Thursday, March 6, 2014

5 Minute Reflection #14.02: If You See Something, Say Something

"If you see something, say something." We hear that continuously in airports, train stations and other public places. It's about fighting terrorism. It's about trusting no person, no parcel, no behavior that appears out of place. It's also about resisting the temptation to look the other way, the temptation to avoid involvement. 

Today is the 30th anniversary of the death of Martin Niemöller, a German Lutheran pastor known for his outspoken pacifism. Ironically, Niemöller was a successful and decorated U-Boat commander in World War I. After the war, following in his father's footsteps, he took a sharp turn and was ordained a Lutheran Minister in 1924. Niemöller wrote about this journey in a book called, Vom U-Boot zur Kanzel (From U-boat to Pulpit). 

First a supporter of Hitler and the Third Reich, he took another sharp turn and became an outspoken opponent. Niemöller was arrested several times and spent eight years in concentration camps until the liberation of Dachau in 1945. He was a contemporary and colleague of theologians Karl Barth and Dietrich Bonhoeffer in the Confessional Church and the Pastors' Emergency League, respectively. For his anti-Nazi activities, Bonhoeffer was executed by hanging in the Flossenbürg concentration camp at dawn on April 9, 1945, just two weeks before the camp's liberation. 

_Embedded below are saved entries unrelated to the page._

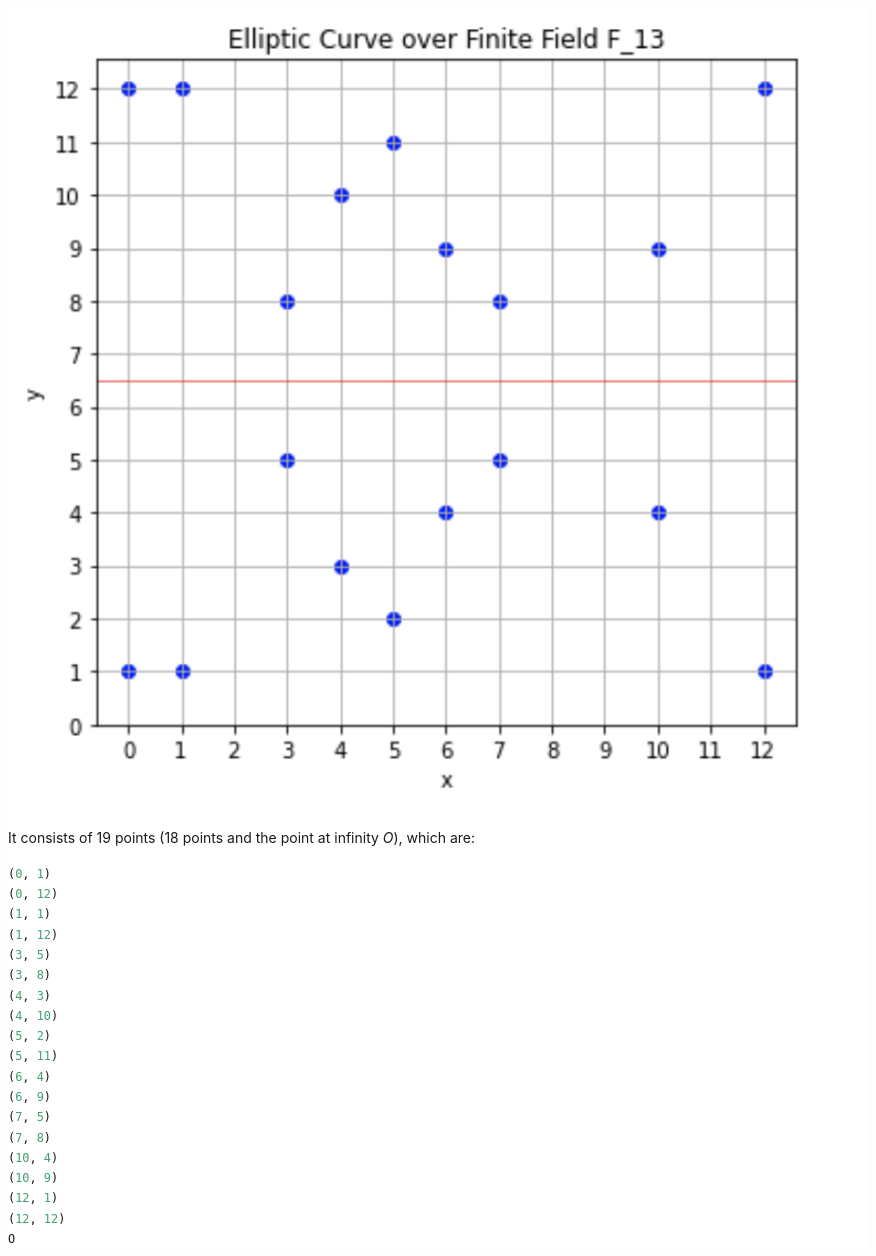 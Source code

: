 ![](./img/30-1.png)

It consists of 19 points (18 points and the point at infinity $O$), which are:

```python
(0, 1)
(0, 12)
(1, 1)
(1, 12)
(3, 5)
(3, 8)
(4, 3)
(4, 10)
(5, 2)
(5, 11)
(6, 4)
(6, 9)
(7, 5)
(7, 8)
(10, 4)
(10, 9)
(12, 1)
(12, 12)
O
```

Niemöller has been criticized for early alignment with Hitler and for various apparently anti-Semitic statements. However, former cellmate Leo Stein having escaped to America, wrote a 1941 article about Niemöller for The National Jewish Monthly. Stein's article suggests that Niemöller's repudiation of the Nazi Regime and all of its policies was ultimately complete and unequivocal. Nevertheless, Niemöller himself never denied his own guilt during the early years of the Nazi regime. In 1959, asked about his former attitudes by Alfred Wiener, a Jewish researcher into racism and war crimes, Niemöller stated that his eight-year imprisonment by the Nazis became the sharp turning point in his life, after which he viewed things differently.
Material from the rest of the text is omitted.